Comme une histoire d’abus de… cosmétiques !

Une jeune orpheline bruxelloise, Edmée, qui débarque dans sa famille, suite au décès de son père. Une famille flamande (les Van Elst) qui vit aux alentours de Neroeteren et dont bien des membres ne parlent pas un mot de français.1 A peine arrivée, voilà le drame qui continue. Le père de famille décède à son tour, laissant le fils aîné aux commandes. Jef et Fred sont amoureux d’Edmée ! Le drame risque bien de se reproduire encore une fois.

Edmée, pâle jeune fille de la ville

Edmée est une demoiselle de la ville, raffinée, précieuse, qui, du jour au lendemain, se retrouve plongée dans la vie de campagnards qu’elle juge « dégénérés ». Les uns souffrent « d’eczéma », les autres de « furoncle » ou de « boutons » ; personne n’a une tête « normale » ! Pourtant, tous l’adorent et considèrent la jeune fille comme un être d’exception.

Une jeune fille anémique, qui prend de « l’hémoglobine » en traitement.
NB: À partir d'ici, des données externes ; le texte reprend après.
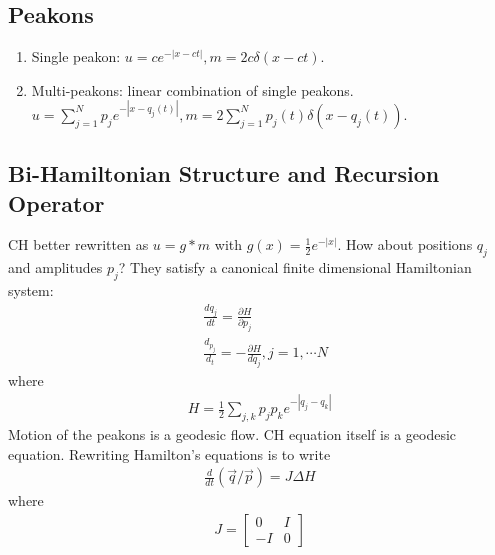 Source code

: \documentclass[12pt,reqno]{amsart}
\numberwithin{equation}{section}  %
\newcommand{\p}{\partial}
\begin{document}
\subsection{Peakons} 
\label{ssec:peakons}
\begin{enumerate}
  \item Single peakon: $u = ce^{-| x -ct |}, m = 2 c \delta(x -ct)$.
  \item Multi-peakons: linear combination of single peakons. $u =
    \sum_{j=1}^{N} p_{j}e^{-| x - q_{j}(t) |}, m = 2 \sum_{j
    =1}^{N} p_{j}(t) \delta(x - q_{j}(t))$.
\end{enumerate}

\subsection{Bi-Hamiltonian Structure and Recursion Operator} 
\label{ssec:bi-ham}
CH better rewritten as 
$u = g*m$ with $g(x) = \frac{1}{2}e^{-| x |}$. How about positions
$q_{j}$ and amplitudes $p_{j}$? They satisfy a canonical finite dimensional
Hamiltonian system:%
\begin{equation*}
  \begin{split}
    & \frac{dq_{j}}{dt} = \frac{\p H}{\p p_{j}}
    \\
    & \frac{d _{p_{j}}}{d_{t}} = -\frac{\p H}{d q_{j}}, j = 1, \cdots N
  \end{split}
\end{equation*}
where
\begin{equation*}
  \begin{split}
    H = \frac{1}{2} \sum_{j,k} p_{j} p_{k} e^{-| q_{j} - q_{k} |}
  \end{split}
\end{equation*}
Motion of the peakons is a geodesic flow. CH equation itself is a
geodesic equation. Rewriting Hamilton's equations is to write
%
%
\begin{equation*}
  \begin{split}
    \frac{d}{dt} (\vec{q}/ \vec{p}) = J \Delta H
  \end{split}
\end{equation*}
%
%
where 
%
%
\begin{equation*}
  \begin{split}
    J = 
    \begin{bmatrix}
      0 & I
      \\
      -I & 0
    \end{bmatrix}
  \end{split}
\end{equation*}
\end{document}
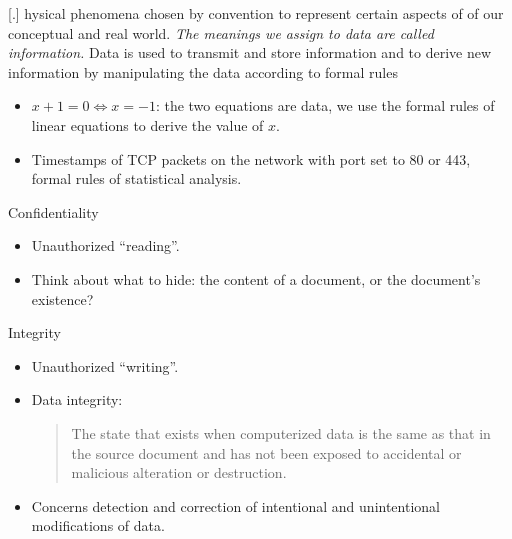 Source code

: \begin{frame}
  \begin{definition}
    [.]{%
       hysical phenomena chosen by convention 
      to represent certain aspects of of our conceptual and real world.
      \emph{The meanings we assign to data are called information.} 
      Data is used to transmit and store information and to derive new 
      information by manipulating the data according to formal rules%
    }
  \end{definition}
\end{frame}

\begin{frame}
  \begin{example}
    \begin{itemize}
      \item \(x + 1 = 0\iff x = -1\): the two equations are data, we use the 
        formal rules of linear equations to derive the value of \(x\).
    \end{itemize}
  \end{example}

  \begin{example}
    \begin{itemize}
      \item Timestamps of TCP packets on the network with port set to 80 or 443, 
        formal rules of statistical analysis.
    \end{itemize}
  \end{example}
\end{frame}

\begin{frame}
  \begin{block}{Confidentiality}
    \begin{itemize}
      \item Unauthorized \enquote{reading}.

      \item Think about what to hide: the content of a document, or the 
        document's existence?
    \end{itemize}
  \end{block}
\end{frame}

\begin{frame}
  \begin{block}{Integrity}
    \begin{itemize}
      \item Unauthorized \enquote{writing}.

      \item Data integrity: \blockquote{The state that exists when computerized 
          data is the same as that in the source document and has not been exposed 
          to accidental or malicious alteration or destruction.}

      \item Concerns detection and correction of intentional and unintentional 
        modifications of data.
    \end{itemize}
  \end{block}
\end{frame}

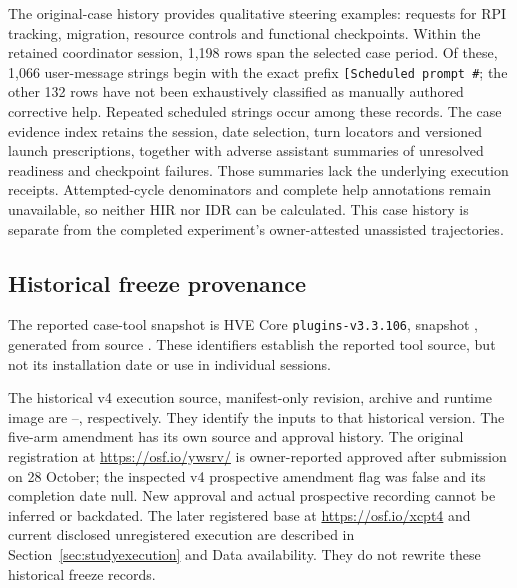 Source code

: The original-case history provides qualitative steering examples: requests
for RPI tracking, migration, resource controls and functional checkpoints.
Within the retained coordinator session, 1,198 rows span the selected case
period. Of these, 1,066 user-message strings begin with the exact prefix
\texttt{[Scheduled prompt \#}; the other 132 rows have not been exhaustively
classified as manually authored corrective help. Repeated scheduled strings
occur among these records. The case evidence index retains the session,
date selection, turn locators and versioned launch prescriptions, together
with adverse assistant summaries of unresolved readiness and checkpoint
failures. Those summaries lack the underlying execution receipts.
Attempted-cycle denominators and complete help annotations remain
unavailable, so neither HIR nor IDR can be calculated. This case history is
separate from the completed experiment's owner-attested unassisted
trajectories.

\subsection{Historical freeze provenance}\label{app:freezeprovenance}

The reported case-tool snapshot is HVE Core \texttt{plugins-v3.3.106},
snapshot , generated from source .
These identifiers establish the reported tool source, but not its
installation date or use in individual sessions.

The historical v4 execution source, manifest-only revision, archive and
runtime image are --, respectively.
They identify the inputs to that historical version. The five-arm
amendment has its own source and approval history. The original registration at
\url{https://osf.io/ywsrv/} is owner-reported approved after submission
on 28 October; the inspected v4 prospective amendment flag was false
and its completion date null. New approval and actual prospective
recording cannot be inferred or backdated.
The later registered base at \url{https://osf.io/xcpt4} and current disclosed
unregistered execution are described in Section~\ref{sec:studyexecution}
and Data availability. They do not rewrite these historical freeze records.
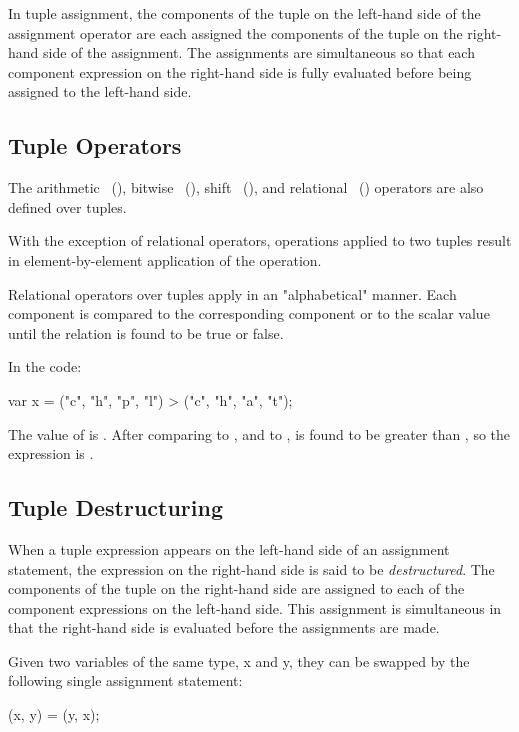 In tuple assignment, the components of the tuple on the left-hand
side of the assignment operator are each assigned the components of
the tuple on the right-hand side of the assignment.  The assignments
are simultaneous so that each component expression on the right-hand
side is fully evaluated before being assigned to the left-hand side.

\subsection{Tuple Operators}
\label{Tuple_Operators}

The arithmetic ~(), bitwise
~(), shift ~(), and
relational ~() operators are also defined
over tuples.

With the exception of relational operators, operations applied to two
tuples result in element-by-element application of the operation.

Relational operators over tuples apply in an "alphabetical" manner.
Each component is compared to the corresponding component or to the
scalar value until the relation is found to be true or false.

\begin{example}
In the code:
\begin{chapel}
var x = ("c", "h", "p", "l") > ("c", "h", "a", "t"); 
\end{chapel}
The value of  is . After comparing  to
, and  to ,  is found to be
greater than , so the expression is . 
\end{example}

\subsection{Tuple Destructuring}
\label{Tuple_Destructuring}

When a tuple expression appears on the left-hand side of an assignment
statement, the expression on the right-hand side is said to be {\em
destructured}.  The components of the tuple on the right-hand side are
assigned to each of the component expressions on the left-hand side.
This assignment is simultaneous in that the right-hand side is
evaluated before the assignments are made.
\begin{example}
Given two variables of the same type, x and y, they can be swapped by
the following single assignment statement:
\begin{chapel}
(x, y) = (y, x);
\end{chapel}
\end{example}


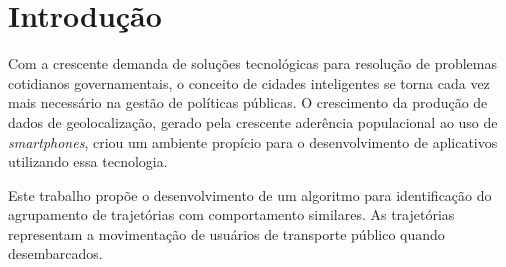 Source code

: \chapter[Introdução]{Introdução}

Com a crescente demanda de soluções tecnológicas para resolução de problemas cotidianos governamentais, o conceito de cidades inteligentes se torna cada vez mais necessário na gestão de políticas públicas. O crescimento da produção de dados de geolocalização, gerado pela crescente aderência populacional ao uso de \textit{smartphones}, criou um ambiente propício para o desenvolvimento de aplicativos utilizando essa tecnologia.

Este trabalho propõe o desenvolvimento de um algoritmo para identificação do agrupamento de trajetórias com comportamento similares. As trajetórias representam a movimentação de usuários de transporte público quando desembarcados. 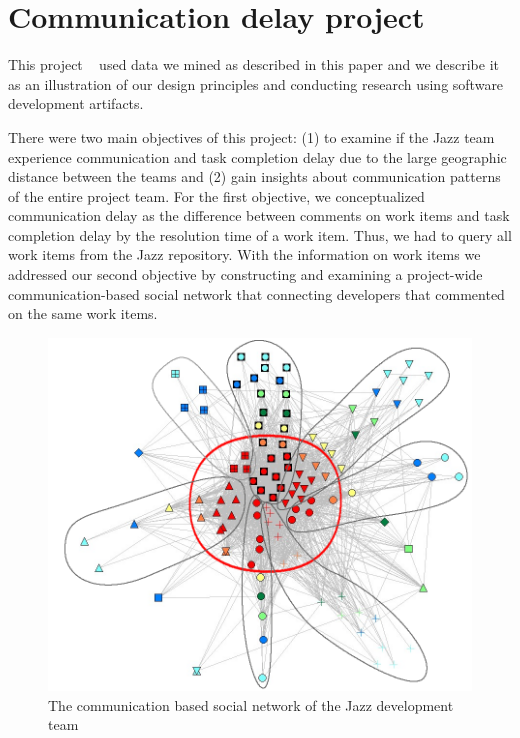 \section{Communication delay project}
This project ~\cite{Nguyen:2008:ICGSE} used data we mined as described in this
paper and we describe it as an illustration of our
design principles and conducting research using software development artifacts.

There were two main objectives of this project: (1) to examine if the Jazz team
experience communication and task completion delay due to the large geographic
distance between the teams and (2) gain insights about communication patterns of
the entire project team. For the first objective, we conceptualized communication
delay as the difference between comments on work items and task completion delay
by the resolution time of a work item. Thus, we had to query all work items from
the Jazz repository. With the information on work items we addressed our second
objective by constructing and examining a project-wide communication-based
social network that connecting developers that commented on the same work items.

\begin{figure}[t]
	\begin{center}
	\includegraphics[width=.99\columnwidth]{./Figures/Figure03SocialNetwork}
	\caption{The communication based social network of the Jazz development team}
	\label{fig:SocialNetwork}
	\end{center}
\end{figure}

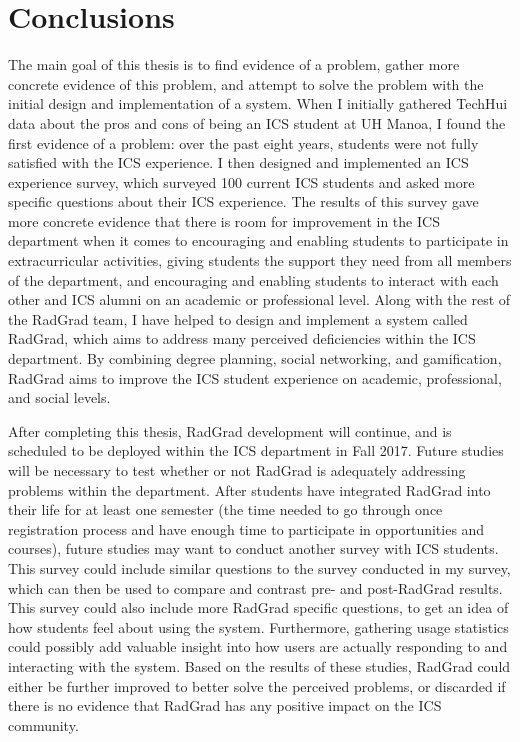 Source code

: \chapter{Conclusions}
The main goal of this thesis is to find evidence of a problem, gather more concrete evidence of this problem, and attempt to solve the problem with the initial design and implementation of a system. When I initially gathered TechHui data about the pros and cons of being an ICS student at UH Manoa, I found the first evidence of a problem: over the past eight years, students were not fully satisfied with the ICS experience. I then designed and implemented an ICS experience survey, which surveyed 100 current ICS students and asked more specific questions about their ICS experience. The results of this survey gave more concrete evidence that there is room for improvement in the ICS department when it comes to encouraging and enabling students to participate in extracurricular activities, giving students the support they need from all members of the department, and encouraging and enabling students to interact with each other and ICS alumni on an academic or professional level. Along with the rest of the RadGrad team, I have helped to design and implement a system called RadGrad, which aims to address many perceived deficiencies within the ICS department. By combining degree planning, social networking, and gamification, RadGrad aims to improve the ICS student experience on academic, professional, and social levels. 

After completing this thesis, RadGrad development will continue, and is scheduled to be deployed within the ICS department in Fall 2017. Future studies will be necessary to test whether or not RadGrad is adequately addressing problems within the department. After students have integrated RadGrad into their life for at least one semester (the time needed to go through once registration process and have enough time to participate in opportunities and courses), future studies may want to conduct another survey with ICS students. This survey could include similar questions to the survey conducted in my survey, which can then be used to compare and contrast pre- and post-RadGrad results. This survey could also include more RadGrad specific questions, to get an idea of how students feel about using the system. Furthermore, gathering usage statistics could possibly add valuable insight into how users are actually responding to and interacting with the system. Based on the results of these studies, RadGrad could either be further improved to better solve the perceived problems, or discarded if there is no evidence that RadGrad has any positive impact on the ICS community.

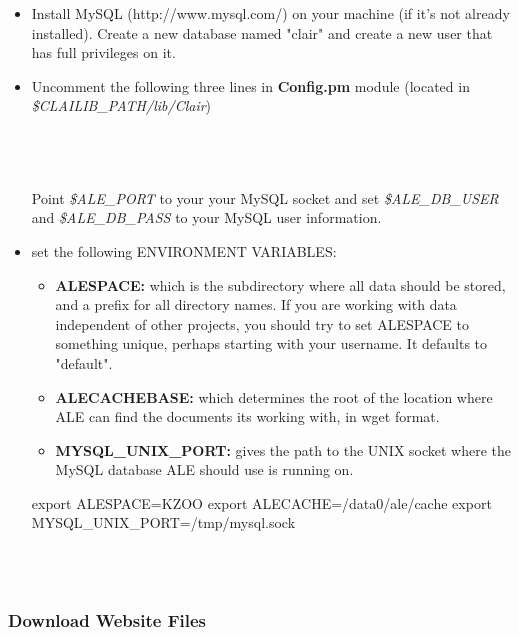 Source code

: \begin{itemize}
\item Install MySQL (http://www.mysql.com/) on your machine (if it's not already installed). Create a new database named "clair" and create a new user that has full privileges on it.

\item Uncomment the following three lines in \textbf{Config.pm} module (located in \emph{\$CLAILIB\_PATH/lib/Clair})
\\
\\
\\
\\
Point \emph{\$ALE\_PORT} to your your MySQL socket and set \emph{\$ALE\_DB\_USER} and \emph{\$ALE\_DB\_PASS} to your MySQL user information.

\item set the following ENVIRONMENT VARIABLES:

\begin{itemize}
  \item \textbf{ALESPACE:} which is the subdirectory where all data should be stored, and a prefix for all directory names. If you are working with data independent of other projects, you should try to set ALESPACE to something unique, perhaps starting with your username. It defaults to "default".
  \item \textbf{ALECACHEBASE:} which determines the root of the location where ALE can find the documents its working with, in wget format.
  \item \textbf{MYSQL\_UNIX\_PORT:} gives the path to the UNIX socket where the MySQL database ALE should use is running on.
\end{itemize}

\begin{boxedverbatim}
 export ALESPACE=KZOO
 export ALECACHE=/data0/ale/cache
 export MYSQL_UNIX_PORT=/tmp/mysql.sock
\end{boxedverbatim}
\\
\\
\end{itemize}

\subsubsection{Download Website Files}

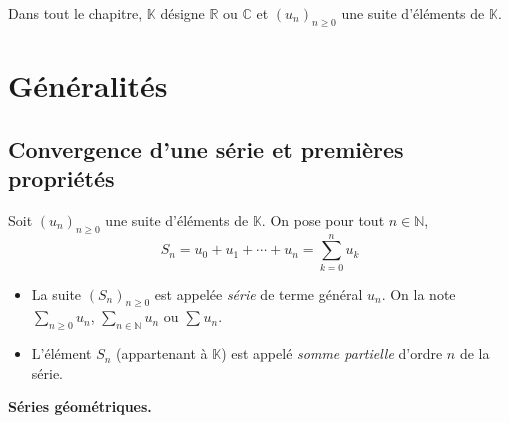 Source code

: \documentclass[french,11pt,twoside]{VcCours}
\newcommand{\Sum}[2]{\ensuremath{\textstyle{\sum\limits_{#1}^{#2}}}}
\begin{document}

\tableofcontents
\separationTitre

\newpage
Dans tout le chapitre, $\mathbb{K}$ désigne $\mathbb{R}$ ou $\mathbb{C}$ et $(u_n)_{n \geq 0}$ une suite d'éléments de $\mathbb{K}$.

\section{Généralités}
\subsection{Convergence d'une série et premières propriétés}
\begin{Definition}{}
Soit $(u_n)_{n \geq 0}$ une suite d'éléments de $\mathbb{K}$. On pose pour tout $n \in \mathbb{N}$,
$$ S_n =  u_0 + u_1 + \cdots + u_n = \sum_{k=0}^n u_k $$

\begin{itemize}
\item La suite $(S_n)_{n \geq 0}$ est appelée \emph{série} de terme général $u_n$. On la note $\Sum{n \geq 0}{} u_n$, $\Sum{n \in \mathbb{N}}{} u_n$ ou $\Sum{}{} u_n$.
\item L'élément $S_n$ (appartenant à $\mathbb{K}$) est appelé \emph{somme partielle} d'ordre $n$ de la série.
\end{itemize}
\end{Definition}

\begin{Exemple} \textbf{Séries géométriques.}

%
%

\vspace{5cm}
\end{Exemple}
\end{document}
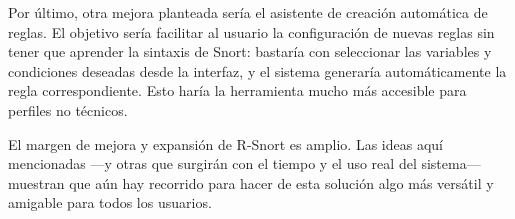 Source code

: \documentclass[11pt,a4paper,twoside]{report}
\begin{document}
Por último, otra mejora planteada sería el asistente de creación automática de reglas. El objetivo sería facilitar al usuario la configuración de nuevas reglas sin tener que aprender la sintaxis de Snort: bastaría con seleccionar las variables y condiciones deseadas desde la interfaz, y el sistema generaría automáticamente la regla correspondiente. Esto haría la herramienta mucho más accesible para perfiles no técnicos.\newline

El margen de mejora y expansión de R-Snort es amplio. Las ideas aquí mencionadas —y otras que surgirán con el tiempo y el uso real del sistema— muestran que aún hay recorrido para hacer de esta solución algo más versátil y amigable para todos los usuarios.


\clearpage
\null
\thispagestyle{empty}
\newpage
{}  %
\end{document}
Une jeune fille, qui admire profondément la force herculéenne de ses deux cousins.

Fred, un solide gaillard de la campagne

Fred a 21 ans. Un solide gaillard aux « lèvres épaisses, aux cheveux drus, rebelles au peigne, gluants de cosmétique ». Et Georges Simenon, insistant lourdement sur l’aspect de ces « cheveux gras de brillantine », nous explique que le premier geste du matin, au réveil, consiste à diviser ses cheveux en deux lots, « par une raie » et à les enduire « d’un cosmétique », « à odeur fade ». Gare à lui s’il passe la main dans ses cheveux en cours de journée, la brillantine les fixe dans la nouvelle position ainsi donnée, le transformant en un personnage hirsute. « […] il se passa la main dans ses cheveux. A cause du cosmétique, ses cheveux gardaient le pli qu’on leur donnait et maintenant ils restaient dressés sur la tête, en travers. »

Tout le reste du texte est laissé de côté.